DATA SUPPLIED:
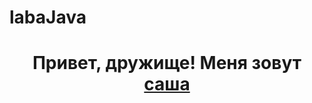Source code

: # labaJava
<h1 align="center">Привет, дружище! Меня зовут <a href="https://vk.com/sasxaxaxa" target="_blank">саша</a> 
<!-- <img src="" height="32"/></h1> -->
<h3 align="center"></h3>
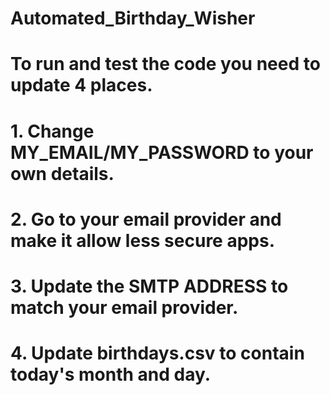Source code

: # Automated_Birthday_Wisher
# To run and test the code you need to update 4 places.
# 1. Change MY_EMAIL/MY_PASSWORD to your own details.
# 2. Go to your email provider and make it allow less secure apps.
# 3. Update the SMTP ADDRESS to match your email provider.
# 4. Update birthdays.csv to contain today's month and day.
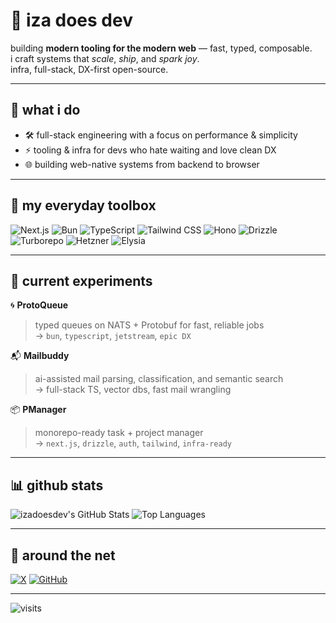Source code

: # 🧠 iza does dev

building **modern tooling for the modern web** — fast, typed, composable.  
i craft systems that *scale*, *ship*, and *spark joy*.  
infra, full-stack, DX-first open-source.

---

## 🚀 what i do

- 🛠️ full-stack engineering with a focus on performance & simplicity
- ⚡️ tooling & infra for devs who hate waiting and love clean DX
- 🌐 building web-native systems from backend to browser

---

## 🧰 my everyday toolbox

![Next.js](https://img.shields.io/badge/Next.js-000000?style=for-the-badge&logo=nextdotjs&logoColor=white)
![Bun](https://img.shields.io/badge/Bun-%23000000?style=for-the-badge&logo=bun&logoColor=white)
![TypeScript](https://img.shields.io/badge/TypeScript-3178C6?style=for-the-badge&logo=typescript&logoColor=white)
![Tailwind CSS](https://img.shields.io/badge/Tailwind-38B2AC?style=for-the-badge&logo=tailwind-css&logoColor=white)
![Hono](https://img.shields.io/badge/Hono-F43F5E?style=for-the-badge)
![Drizzle](https://img.shields.io/badge/Drizzle-3E63DD?style=for-the-badge)
![Turborepo](https://img.shields.io/badge/Turborepo-5C5CFF?style=for-the-badge)
![Hetzner](https://img.shields.io/badge/Hetzner-E60000?style=for-the-badge)
![Elysia](https://img.shields.io/badge/Elysia-4F46E5?style=for-the-badge)

---

## 🧪 current experiments

🌀 **ProtoQueue**  
> typed queues on NATS + Protobuf for fast, reliable jobs  
→ `bun`, `typescript`, `jetstream`, `epic DX`

📬 **Mailbuddy**  
> ai-assisted mail parsing, classification, and semantic search  
→ full-stack TS, vector dbs, fast mail wrangling

📦 **PManager**  
> monorepo-ready task + project manager  
→ `next.js`, `drizzle`, `auth`, `tailwind`, `infra-ready`

---

## 📊 github stats

![izadoesdev's GitHub Stats](https://github-readme-stats.vercel.app/api?username=izadoesdev&show_icons=true&hide_title=true&hide_border=true&theme=tokyonight)
![Top Languages](https://github-readme-stats.vercel.app/api/top-langs/?username=izadoesdev&layout=compact&hide_border=true&theme=tokyonight)

---

## 🛜 around the net
[![X](https://img.shields.io/badge/@izadoesdev-1DA1F2?style=for-the-badge&logo=twitter&logoColor=white)](https://twitter.com/izadoesdev)
[![GitHub](https://img.shields.io/badge/GitHub-izadoesdev-181717?style=for-the-badge&logo=github)](https://github.com/izadoesdev)

---

![visits](https://komarev.com/ghpvc/?username=izadoesdev&style=flat-square&color=blue)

WORK REQUEST: Report each line of the data in which "true" occurs.

RESPONSE TO THIS EXERCISE:
![izadoesdev's GitHub Stats](https://github-readme-stats.vercel.app/api?username=izadoesdev&show_icons=true&hide_title=true&hide_border=true&theme=tokyonight)
![Top Languages](https://github-readme-stats.vercel.app/api/top-langs/?username=izadoesdev&layout=compact&hide_border=true&theme=tokyonight)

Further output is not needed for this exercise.